• **What needs to be done**
Search the data for the word "DoxyCompactItemize" and copy out every line that has it.

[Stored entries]
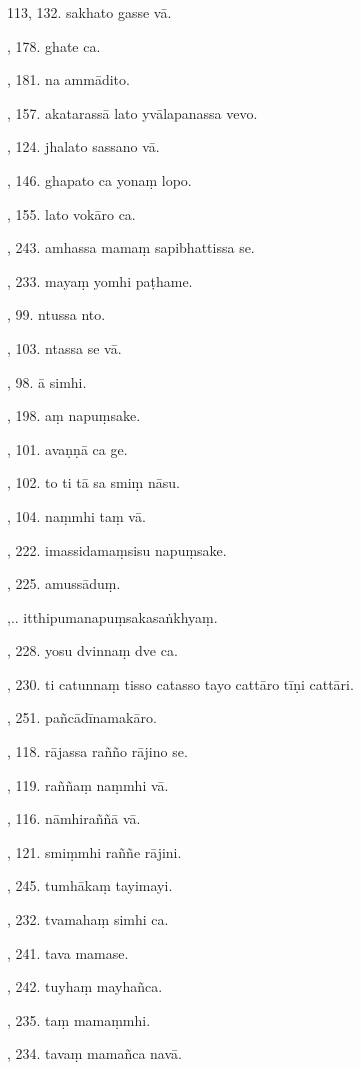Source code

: 113, 132. sakhato gasse vā.\par {}, 178. ghate ca.\par {}, 181. na ammādito.\par {}, 157. akatarassā lato yvālapanassa vevo.\par {}, 124. jhalato sassano vā.\par {}, 146. ghapato ca yonaṃ lopo.\par {}, 155. lato vokāro ca.\par {}, 243. amhassa mamaṃ sapibhattissa se.\par {}, 233. mayaṃ yomhi paṭhame.\par {}, 99. ntussa nto.\par {}, 103. ntassa se vā.\par {}, 98. ā simhi.\par {}, 198. aṃ napuṃsake.\par {}, 101. avaṇṇā ca ge.\par {}, 102. to ti tā sa smiṃ nāsu.\par {}, 104. naṃmhi taṃ vā.\par {}, 222. imassidamaṃsisu napuṃsake.\par {}, 225. amussāduṃ.\par {},.. itthipumanapuṃsakasaṅkhyaṃ.\par {}, 228. yosu dvinnaṃ dve ca.\par {}, 230. ti catunnaṃ tisso catasso tayo cattāro tīṇi cattāri.\par {}, 251. pañcādīnamakāro.\par {}, 118. rājassa rañño rājino se.\par {}, 119. raññaṃ naṃmhi vā.\par {}, 116. nāmhiraññā vā.\par {}, 121. smiṃmhi raññe rājini.\par {}, 245. tumhākaṃ tayimayi.\par {}, 232. tvamahaṃ simhi ca.\par {}, 241. tava mamase.\par {}, 242. tuyhaṃ mayhañca.\par {}, 235. taṃ mamaṃmhi.\par {}, 234. tavaṃ mamañca navā.\par \noindent
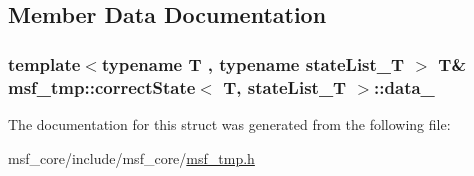 \subsection{Member Data Documentation}
\hypertarget{structmsf__tmp_1_1correctState_a683999c91aa093782b7356bd9436a810}{
\subsubsection[{data\-\_\-}]{\setlength{\rightskip}{0pt plus 5cm}template$<$typename T , typename state\-List\-\_\-\-T $>$ T\& {\bf msf\-\_\-tmp\-::correct\-State}$<$ T, state\-List\-\_\-\-T $>$\-::data\-\_\-\hspace{0.3cm}{\ttfamily [private]}}}\label{structmsf__tmp_1_1correctState_a683999c91aa093782b7356bd9436a810}


The documentation for this struct was generated from the following file\-:\begin{DoxyCompactItemize}
\item 
msf\-\_\-core/include/msf\-\_\-core/\hyperlink{msf__tmp_8h}{msf\-\_\-tmp.\-h}\end{DoxyCompactItemize}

• **Task result**
The documentation for this struct was generated from the following file\-:\begin{DoxyCompactItemize}
msf\-\_\-core/include/msf\-\_\-core/\hyperlink{msf__tmp_8h}{msf\-\_\-tmp.\-h}\end{DoxyCompactItemize}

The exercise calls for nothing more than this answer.